↓↓↓

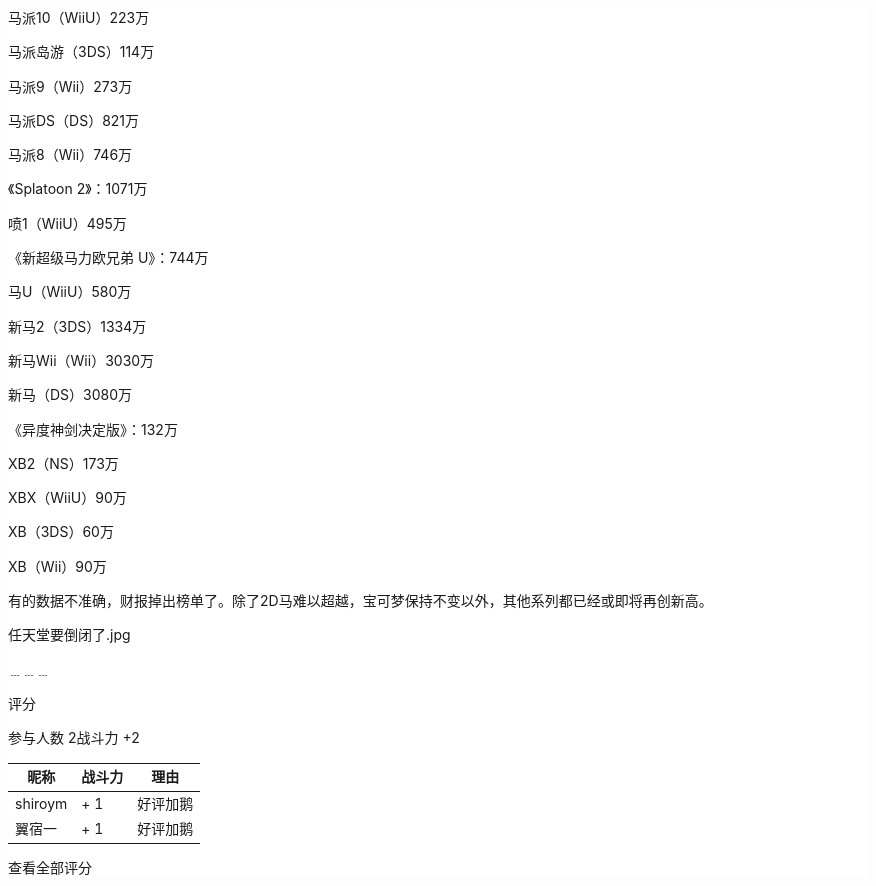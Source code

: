 马派10（WiiU）223万

马派岛游（3DS）114万

马派9（Wii）273万

马派DS（DS）821万

马派8（Wii）746万


《Splatoon 2》：1071万

喷1（WiiU）495万


《新超级马力欧兄弟 U》：744万

马U（WiiU）580万

新马2（3DS）1334万

新马Wii（Wii）3030万

新马（DS）3080万


《异度神剑决定版》：132万

XB2（NS）173万

XBX（WiiU）90万

XB（3DS）60万

XB（Wii）90万


有的数据不准确，财报掉出榜单了。除了2D马难以超越，宝可梦保持不变以外，其他系列都已经或即将再创新高。

任天堂要倒闭了.jpg










﹍﹍﹍

评分





 参与人数 2战斗力 +2

|昵称|战斗力|理由|
|----|---|---|
| shiroym| + 1|好评加鹅|
| 翼宿一| + 1|好评加鹅|



查看全部评分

↑↑↑

** Task statement **
Output the lines above verbatim, images excluded.

** Solved problem **
Source code

: 马派10（WiiU）223万

马派岛游（3DS）114万

马派9（Wii）273万

马派DS（DS）821万

马派8（Wii）746万


《Splatoon 2》：1071万

喷1（WiiU）495万


《新超级马力欧兄弟 U》：744万

马U（WiiU）580万

新马2（3DS）1334万

新马Wii（Wii）3030万

新马（DS）3080万


《异度神剑决定版》：132万

XB2（NS）173万

XBX（WiiU）90万

XB（3DS）60万

XB（Wii）90万


有的数据不准确，财报掉出榜单了。除了2D马难以超越，宝可梦保持不变以外，其他系列都已经或即将再创新高。

任天堂要倒闭了.jpg










﹍﹍﹍

评分





 参与人数 2战斗力 +2

|昵称|战斗力|理由|
|----|---|---|
| shiroym| + 1|好评加鹅|
| 翼宿一| + 1|好评加鹅|



查看全部评分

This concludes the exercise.